Anthropic is in early discussions with Samsung Electronics about producing a custom artificial intelligence chip, according to a report from The Information. The project remains in a preliminary phase, with no detailed design or final specifications yet determined. Anthropic is still working to define what the chip would do and how much computing power it would need.
Company downplays chip effort
Anthropic played down the significance of the reported initiative. The company told The Information that chips from AWS, Google, and Nvidia remain central to its strategy. Anthropic declined to comment on any chip roadmap of its own.
Despite the cautious public stance, there are clear signs that a custom chip project is underway.
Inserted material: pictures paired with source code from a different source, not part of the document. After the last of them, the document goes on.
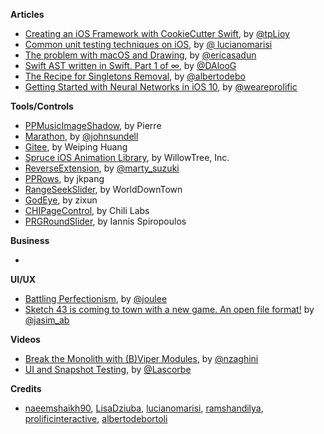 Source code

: 
**Articles**

* [Creating an iOS Framework with CookieCutter Swift](https://medium.com/cocoaacademymag/creating-an-ios-framework-with-cookiecutter-swift-97f7965b83df#.riyp8az4w), by [@tpLioy](https://twitter.com/tpLioy)
* [Common unit testing techniques on iOS](http://www.marisibrothers.com/2017/03/common-unit-testing-techniques-on-ios.html), by [@ lucianomarisi](https://twitter.com/lucianomarisi)
* [The problem with macOS and Drawing](http://ericasadun.com/2017/03/12/the-problem-with-macos-and-drawing/), by [@ericasadun](https://twitter.com/ericasadun)
* [Swift AST written in Swift. Part 1 of ∞](https://medium.com/@DAloG/swift-ast-wrote-in-swift-part-1-of-e8768cae9cd3#.x25swwbo0), by [@DAlooG](https://twitter.com/DAlooG)
* [The Recipe for Singletons Removal](http://albertodebortoli.com/blog/2017/03/15/The-recipe-for-Singletons-removal/), by [@albertodebo](https://twitter.com/albertodebo)
* [Getting  Started with Neural Networks in iOS 10](http://blog.prolificinteractive.com/2017/03/15/getting-started-with-neural-networks-in-ios-10-2/), by [@weareprolific](https://twitter.com/weareprolific)

**Tools/Controls**

* [PPMusicImageShadow](https://github.com/PierrePerrin/PPMusicImageShadow), by Pierre
* [Marathon](https://github.com/JohnSundell/Marathon), by [@johnsundell](https://twitter.com/johnsundell)
* [Gitee](https://github.com/Nightonke/Gitee), by Weiping Huang
* [Spruce iOS Animation Library](https://github.com/willowtreeapps/spruce-ios), by WillowTree, Inc.
* [ReverseExtension](https://github.com/marty-suzuki/ReverseExtension), by [@marty_suzuki](https://twitter.com/marty_suzuki)
* [PPRows](https://github.com/jkpang/PPRows), by jkpang
* [RangeSeekSlider](https://github.com/WorldDownTown/RangeSeekSlider), by WorldDownTown
* [GodEye](https://github.com/zixun/GodEye), by zixun
* [CHIPageControl](https://github.com/ChiliLabs/CHIPageControl), by Chili Labs
* [PRGRoundSlider](https://github.com/ispiropoulos/PRGRoundSlider), by Iannis Spiropoulos

**Business**

*

**UI/UX**

* [Battling Perfectionism](https://medium.com/the-year-of-the-looking-glass/battling-perfectionism-713537a8b8b6#.bqx2thute), by [@joulee](https://twitter.com/joulee)
* [Sketch 43 is coming to town with a new game. An open file format!](https://medium.com/sketch-app-sources/sketch-43-is-coming-to-town-with-a-new-game-an-open-file-format-ae62e7e7c223#.e92p9zapy) by [@jasim_ab](https://twitter.com/jasim_ab)

**Videos**

* [Break the Monolith with (B)Viper Modules](https://realm.io/news/break-the-monoloth-with-b-viper-modules/), by [@nzaghini](https://twitter.com/nzaghini)
* [UI and Snapshot Testing](https://realm.io/news/cmdu-conf-luis-ascorbe-ui-and-snapshottesting/), by [@Lascorbe](https://twitter.com/Lascorbe)

**Credits**

* [naeemshaikh90](https://github.com/naeemshaikh90), [LisaDziuba](https://github.com/lisadziuba), [lucianomarisi](https://github.com/lucianomarisi), [ramshandilya](https://github.com/ramshandilya), [prolificinteractive](https://github.com/prolificinteractive), [albertodebortoli](https://github.com/albertodebortoli)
Anthropic has hired chip engineers, including Clive Chan, an early member of both Tesla's and OpenAI's custom chip teams. Chan is expected to build out a dedicated chip group at Anthropic.
Part of a broader industry trend
The move follows a pattern seen across the AI industry. Companies that can build and run AI infrastructure more cheaply are able to keep more of their revenue. Custom chips offer a path to that efficiency.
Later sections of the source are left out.